Dieses Beispiel dient nur zur Orientierung; die tatsächliche Formulierung sollte individuell angepasst werden.
Musterbrief zur Kostenübernahme der Zahnreinigung durch die Krankenkasse
Versicherte Person:
Name: [Vor- und Nachname]
Versichertennummer: [Nummer]
Adresse: [Straße, PLZ, Ort]
An die Krankenkasse
Versicherungsnr.: [Nummer der Krankenkasse]
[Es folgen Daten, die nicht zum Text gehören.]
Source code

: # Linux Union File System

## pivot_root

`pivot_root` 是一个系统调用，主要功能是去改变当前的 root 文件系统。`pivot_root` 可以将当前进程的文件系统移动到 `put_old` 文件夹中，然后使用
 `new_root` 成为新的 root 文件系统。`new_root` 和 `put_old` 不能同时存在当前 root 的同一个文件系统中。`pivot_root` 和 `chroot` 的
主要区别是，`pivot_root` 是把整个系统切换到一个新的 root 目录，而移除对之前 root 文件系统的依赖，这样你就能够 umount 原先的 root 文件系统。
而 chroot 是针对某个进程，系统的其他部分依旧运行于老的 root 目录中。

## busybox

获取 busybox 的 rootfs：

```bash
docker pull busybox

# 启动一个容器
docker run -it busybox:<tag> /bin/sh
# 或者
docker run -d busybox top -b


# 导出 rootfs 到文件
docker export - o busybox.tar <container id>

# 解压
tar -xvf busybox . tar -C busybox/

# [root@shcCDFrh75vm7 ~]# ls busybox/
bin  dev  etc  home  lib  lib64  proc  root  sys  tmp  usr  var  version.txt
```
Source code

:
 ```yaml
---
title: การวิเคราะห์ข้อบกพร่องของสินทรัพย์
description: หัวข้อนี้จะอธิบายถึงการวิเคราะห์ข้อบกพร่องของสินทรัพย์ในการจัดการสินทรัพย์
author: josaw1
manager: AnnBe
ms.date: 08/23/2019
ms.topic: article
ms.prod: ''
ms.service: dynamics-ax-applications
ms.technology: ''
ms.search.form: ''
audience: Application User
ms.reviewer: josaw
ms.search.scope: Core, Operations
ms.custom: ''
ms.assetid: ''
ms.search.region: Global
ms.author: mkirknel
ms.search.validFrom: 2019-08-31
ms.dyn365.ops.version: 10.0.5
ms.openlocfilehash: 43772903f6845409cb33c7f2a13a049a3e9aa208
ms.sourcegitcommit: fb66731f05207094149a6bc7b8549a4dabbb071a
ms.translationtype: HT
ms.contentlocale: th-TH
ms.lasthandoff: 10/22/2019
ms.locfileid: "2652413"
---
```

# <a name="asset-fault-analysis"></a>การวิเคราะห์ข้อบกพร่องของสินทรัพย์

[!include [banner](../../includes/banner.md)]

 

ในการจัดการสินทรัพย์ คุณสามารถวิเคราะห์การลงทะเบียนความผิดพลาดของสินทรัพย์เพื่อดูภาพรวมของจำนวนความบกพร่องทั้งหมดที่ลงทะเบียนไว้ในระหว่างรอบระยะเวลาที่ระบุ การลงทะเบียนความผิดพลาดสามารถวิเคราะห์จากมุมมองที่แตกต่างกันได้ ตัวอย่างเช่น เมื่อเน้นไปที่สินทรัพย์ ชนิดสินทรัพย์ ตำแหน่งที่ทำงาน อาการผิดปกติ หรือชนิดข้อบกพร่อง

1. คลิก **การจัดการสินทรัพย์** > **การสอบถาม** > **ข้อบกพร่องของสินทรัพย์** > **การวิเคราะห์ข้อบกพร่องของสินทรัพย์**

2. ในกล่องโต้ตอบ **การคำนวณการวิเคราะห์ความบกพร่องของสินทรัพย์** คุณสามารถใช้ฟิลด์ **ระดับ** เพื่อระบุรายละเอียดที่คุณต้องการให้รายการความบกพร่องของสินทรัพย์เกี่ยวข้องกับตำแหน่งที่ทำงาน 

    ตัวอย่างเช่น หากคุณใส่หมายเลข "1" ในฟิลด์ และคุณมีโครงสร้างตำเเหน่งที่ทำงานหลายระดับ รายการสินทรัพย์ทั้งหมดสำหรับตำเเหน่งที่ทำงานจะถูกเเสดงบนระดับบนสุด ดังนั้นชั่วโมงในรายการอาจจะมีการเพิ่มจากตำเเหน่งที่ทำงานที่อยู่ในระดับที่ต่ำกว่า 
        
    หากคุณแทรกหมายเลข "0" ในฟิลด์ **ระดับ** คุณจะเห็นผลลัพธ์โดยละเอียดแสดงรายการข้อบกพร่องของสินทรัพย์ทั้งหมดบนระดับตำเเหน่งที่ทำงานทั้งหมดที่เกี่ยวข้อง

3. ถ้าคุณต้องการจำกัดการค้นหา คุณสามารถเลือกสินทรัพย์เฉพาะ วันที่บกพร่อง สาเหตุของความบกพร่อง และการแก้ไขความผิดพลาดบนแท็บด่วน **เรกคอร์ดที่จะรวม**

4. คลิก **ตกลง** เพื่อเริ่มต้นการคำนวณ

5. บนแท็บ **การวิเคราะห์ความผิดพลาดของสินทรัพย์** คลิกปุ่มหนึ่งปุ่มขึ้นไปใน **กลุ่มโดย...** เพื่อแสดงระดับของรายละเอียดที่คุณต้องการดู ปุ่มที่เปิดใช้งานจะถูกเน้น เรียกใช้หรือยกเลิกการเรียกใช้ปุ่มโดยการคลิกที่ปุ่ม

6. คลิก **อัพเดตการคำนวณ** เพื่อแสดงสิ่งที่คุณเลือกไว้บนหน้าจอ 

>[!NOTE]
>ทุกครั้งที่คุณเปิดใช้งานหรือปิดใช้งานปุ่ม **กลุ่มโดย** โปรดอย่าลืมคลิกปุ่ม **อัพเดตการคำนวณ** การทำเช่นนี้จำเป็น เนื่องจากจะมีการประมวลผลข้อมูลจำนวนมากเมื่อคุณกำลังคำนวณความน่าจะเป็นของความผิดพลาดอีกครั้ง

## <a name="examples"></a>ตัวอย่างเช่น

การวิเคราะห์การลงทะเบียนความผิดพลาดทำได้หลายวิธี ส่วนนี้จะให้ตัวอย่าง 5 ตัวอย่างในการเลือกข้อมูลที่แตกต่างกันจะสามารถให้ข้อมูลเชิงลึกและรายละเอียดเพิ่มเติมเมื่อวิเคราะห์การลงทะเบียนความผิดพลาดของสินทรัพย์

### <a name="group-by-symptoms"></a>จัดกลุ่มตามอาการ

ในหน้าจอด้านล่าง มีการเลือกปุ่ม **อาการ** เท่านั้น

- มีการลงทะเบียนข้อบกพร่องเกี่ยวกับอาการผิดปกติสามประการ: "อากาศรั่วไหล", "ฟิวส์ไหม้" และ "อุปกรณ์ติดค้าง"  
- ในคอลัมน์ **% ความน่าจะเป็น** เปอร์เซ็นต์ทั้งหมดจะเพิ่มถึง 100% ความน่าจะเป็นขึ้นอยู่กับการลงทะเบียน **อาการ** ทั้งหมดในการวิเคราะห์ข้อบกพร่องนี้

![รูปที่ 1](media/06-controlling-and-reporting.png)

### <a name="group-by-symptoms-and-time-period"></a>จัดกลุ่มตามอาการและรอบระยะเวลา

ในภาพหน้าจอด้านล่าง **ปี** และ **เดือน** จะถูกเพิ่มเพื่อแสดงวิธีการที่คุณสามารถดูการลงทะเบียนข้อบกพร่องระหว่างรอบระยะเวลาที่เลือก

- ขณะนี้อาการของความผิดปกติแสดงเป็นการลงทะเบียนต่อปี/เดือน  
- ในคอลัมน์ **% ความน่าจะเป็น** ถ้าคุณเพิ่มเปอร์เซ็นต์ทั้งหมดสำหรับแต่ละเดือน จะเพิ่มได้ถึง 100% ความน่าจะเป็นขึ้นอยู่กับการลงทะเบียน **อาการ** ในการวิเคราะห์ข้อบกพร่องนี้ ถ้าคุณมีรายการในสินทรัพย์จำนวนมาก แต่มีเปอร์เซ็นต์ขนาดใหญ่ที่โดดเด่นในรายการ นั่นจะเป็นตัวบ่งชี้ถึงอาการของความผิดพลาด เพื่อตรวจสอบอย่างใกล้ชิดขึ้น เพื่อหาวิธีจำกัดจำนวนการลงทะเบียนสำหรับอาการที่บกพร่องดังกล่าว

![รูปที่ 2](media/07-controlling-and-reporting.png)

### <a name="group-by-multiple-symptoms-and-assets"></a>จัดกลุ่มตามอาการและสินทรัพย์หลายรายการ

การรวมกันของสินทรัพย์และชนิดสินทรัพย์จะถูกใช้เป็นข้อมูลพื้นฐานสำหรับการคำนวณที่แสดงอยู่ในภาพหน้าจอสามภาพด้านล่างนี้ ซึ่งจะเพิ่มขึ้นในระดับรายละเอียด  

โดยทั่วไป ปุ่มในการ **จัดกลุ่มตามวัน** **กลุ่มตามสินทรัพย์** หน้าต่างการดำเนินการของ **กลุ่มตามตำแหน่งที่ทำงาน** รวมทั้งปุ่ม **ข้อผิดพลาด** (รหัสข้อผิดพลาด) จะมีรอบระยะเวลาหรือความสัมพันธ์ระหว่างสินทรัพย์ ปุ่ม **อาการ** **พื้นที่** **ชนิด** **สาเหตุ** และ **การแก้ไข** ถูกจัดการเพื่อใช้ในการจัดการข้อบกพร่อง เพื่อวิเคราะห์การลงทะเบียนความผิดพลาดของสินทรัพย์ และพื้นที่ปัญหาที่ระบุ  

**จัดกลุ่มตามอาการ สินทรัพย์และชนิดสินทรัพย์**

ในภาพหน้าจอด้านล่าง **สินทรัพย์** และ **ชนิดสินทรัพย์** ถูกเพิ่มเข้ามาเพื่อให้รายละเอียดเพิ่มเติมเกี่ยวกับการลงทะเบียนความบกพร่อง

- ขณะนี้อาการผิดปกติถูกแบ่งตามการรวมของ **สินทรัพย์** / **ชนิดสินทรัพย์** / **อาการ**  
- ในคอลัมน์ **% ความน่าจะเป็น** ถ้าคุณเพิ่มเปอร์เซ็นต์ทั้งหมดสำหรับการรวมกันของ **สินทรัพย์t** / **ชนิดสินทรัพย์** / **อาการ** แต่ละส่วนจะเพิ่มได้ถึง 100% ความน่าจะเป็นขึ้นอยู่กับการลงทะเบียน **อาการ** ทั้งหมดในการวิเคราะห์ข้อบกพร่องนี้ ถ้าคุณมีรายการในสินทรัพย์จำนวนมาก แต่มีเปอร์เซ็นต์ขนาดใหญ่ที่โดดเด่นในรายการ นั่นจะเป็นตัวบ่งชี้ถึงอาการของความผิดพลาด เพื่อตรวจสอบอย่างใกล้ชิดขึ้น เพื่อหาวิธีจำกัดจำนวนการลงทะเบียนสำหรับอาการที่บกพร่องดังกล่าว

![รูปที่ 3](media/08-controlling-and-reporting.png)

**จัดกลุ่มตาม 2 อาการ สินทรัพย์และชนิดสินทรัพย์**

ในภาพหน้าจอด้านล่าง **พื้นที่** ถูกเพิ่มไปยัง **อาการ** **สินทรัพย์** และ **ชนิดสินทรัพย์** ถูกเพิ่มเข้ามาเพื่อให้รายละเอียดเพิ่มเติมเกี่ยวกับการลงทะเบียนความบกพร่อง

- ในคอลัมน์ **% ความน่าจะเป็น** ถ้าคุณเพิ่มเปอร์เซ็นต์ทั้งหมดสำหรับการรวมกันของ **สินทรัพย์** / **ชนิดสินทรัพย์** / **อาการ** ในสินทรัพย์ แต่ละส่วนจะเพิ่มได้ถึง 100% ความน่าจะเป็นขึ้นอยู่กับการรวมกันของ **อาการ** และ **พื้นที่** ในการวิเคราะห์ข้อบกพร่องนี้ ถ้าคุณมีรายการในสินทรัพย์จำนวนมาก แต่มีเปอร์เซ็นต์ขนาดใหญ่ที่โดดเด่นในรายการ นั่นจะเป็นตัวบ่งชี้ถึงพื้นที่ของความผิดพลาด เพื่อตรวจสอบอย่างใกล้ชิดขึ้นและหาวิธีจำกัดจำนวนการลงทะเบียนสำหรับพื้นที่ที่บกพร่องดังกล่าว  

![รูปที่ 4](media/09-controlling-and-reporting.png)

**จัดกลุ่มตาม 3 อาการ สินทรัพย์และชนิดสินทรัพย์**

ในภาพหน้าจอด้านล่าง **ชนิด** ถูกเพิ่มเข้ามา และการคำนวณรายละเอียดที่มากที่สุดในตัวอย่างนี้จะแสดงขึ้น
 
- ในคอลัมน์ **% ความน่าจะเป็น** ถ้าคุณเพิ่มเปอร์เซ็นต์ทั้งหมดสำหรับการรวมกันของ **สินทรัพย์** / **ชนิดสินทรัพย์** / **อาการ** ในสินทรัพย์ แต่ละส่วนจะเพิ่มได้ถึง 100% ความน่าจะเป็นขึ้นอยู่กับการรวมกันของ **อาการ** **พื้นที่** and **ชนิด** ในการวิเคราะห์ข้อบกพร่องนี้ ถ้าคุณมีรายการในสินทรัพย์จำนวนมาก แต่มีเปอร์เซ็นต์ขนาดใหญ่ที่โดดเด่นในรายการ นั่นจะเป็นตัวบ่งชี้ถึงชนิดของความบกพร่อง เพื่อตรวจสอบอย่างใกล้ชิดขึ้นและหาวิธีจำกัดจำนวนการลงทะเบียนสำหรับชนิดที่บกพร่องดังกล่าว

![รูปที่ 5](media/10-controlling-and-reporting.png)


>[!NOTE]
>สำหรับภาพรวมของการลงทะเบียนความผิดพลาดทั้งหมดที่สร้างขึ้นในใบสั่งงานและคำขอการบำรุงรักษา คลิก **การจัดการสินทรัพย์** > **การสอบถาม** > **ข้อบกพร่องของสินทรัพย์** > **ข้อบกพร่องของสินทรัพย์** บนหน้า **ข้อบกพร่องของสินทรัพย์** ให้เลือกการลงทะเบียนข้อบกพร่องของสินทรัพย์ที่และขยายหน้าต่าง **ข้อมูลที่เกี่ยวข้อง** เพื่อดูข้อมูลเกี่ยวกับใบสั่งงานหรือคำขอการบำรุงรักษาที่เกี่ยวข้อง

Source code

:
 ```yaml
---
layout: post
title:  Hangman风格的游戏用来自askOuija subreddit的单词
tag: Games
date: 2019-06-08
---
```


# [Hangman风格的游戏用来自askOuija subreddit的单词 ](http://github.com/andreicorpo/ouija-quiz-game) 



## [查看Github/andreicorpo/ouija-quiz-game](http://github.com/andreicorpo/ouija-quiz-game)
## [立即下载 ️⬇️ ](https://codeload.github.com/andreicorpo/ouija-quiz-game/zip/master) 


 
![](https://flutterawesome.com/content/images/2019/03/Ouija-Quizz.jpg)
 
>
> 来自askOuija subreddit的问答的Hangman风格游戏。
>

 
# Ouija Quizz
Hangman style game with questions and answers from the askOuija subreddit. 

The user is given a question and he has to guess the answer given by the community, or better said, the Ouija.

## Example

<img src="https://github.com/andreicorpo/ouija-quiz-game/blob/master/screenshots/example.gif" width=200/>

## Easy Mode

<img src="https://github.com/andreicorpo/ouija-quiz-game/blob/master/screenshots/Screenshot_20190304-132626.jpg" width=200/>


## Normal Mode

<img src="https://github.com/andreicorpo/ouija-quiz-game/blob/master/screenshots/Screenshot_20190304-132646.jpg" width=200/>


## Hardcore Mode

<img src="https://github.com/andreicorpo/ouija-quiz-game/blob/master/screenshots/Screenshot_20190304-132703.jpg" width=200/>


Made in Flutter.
Adresse: [Straße, PLZ, Ort]
Betreff: Antrag auf Kostenübernahme für Zahnreinigung
hiermit beantrage ich die Übernahme der Kosten für die im Zeitraum [Datum] durchgeführte professionelle Zahnreinigung bei meinem Zahnarzt/zur Zahnreinigung in der Praxis [Name der Praxis]. Die Behandlung wurde am [Datum] durchgeführt.
Gemäß den Leistungen meiner Krankenversicherung und den entsprechenden Richtlinien ist die professionelle Zahnreinigung eine anerkannte Vorsorgemaßnahme, um die Mundgesundheit zu erhalten und Karies sowie Parodontitis vorzubeugen. Anbei finden Sie die Rechnung sowie die Zahlungsbestätigung.
Als Nachweise lege ich folgende Unterlagen bei:
- Kopie der Rechnung
- Behandlungsnachweis/Zahnärztliche Bestätigung
Ich bitte um positive Bearbeitung meines Antrags und die Übernahme der genannten Kosten. Für Rückfragen stehe ich gerne zur Verfügung.